* **Task input**:

____________

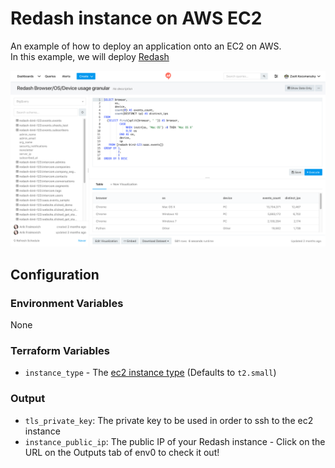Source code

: # Redash instance on AWS EC2
An example of how to deploy an application onto an EC2 on AWS.  
In this example, we will deploy [Redash](https://redash.io/) 

![](sample.png)

## Configuration

### Environment Variables
None

### Terraform Variables
- `instance_type` - The [ec2 instance type](https://aws.amazon.com/ec2/instance-types/) (Defaults to `t2.small`)

### Output
- `tls_private_key`: The private key to be used in order to ssh to the ec2 instance 
- `instance_public_ip`: The public IP of your Redash instance - Click on the URL on the Outputs tab of env0 to check it out!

____________

* **Activity**: Print the entries above exactly, taking out only the pictures.

* **Solved exercise**:
Source code

: # Redash instance on AWS EC2
An example of how to deploy an application onto an EC2 on AWS.  
In this example, we will deploy [Redash](https://redash.io/) 

![](sample.png)

## Configuration

### Environment Variables
None

### Terraform Variables
- `instance_type` - The [ec2 instance type](https://aws.amazon.com/ec2/instance-types/) (Defaults to `t2.small`)

### Output
- `tls_private_key`: The private key to be used in order to ssh to the ec2 instance 
- `instance_public_ip`: The public IP of your Redash instance - Click on the URL on the Outputs tab of env0 to check it out!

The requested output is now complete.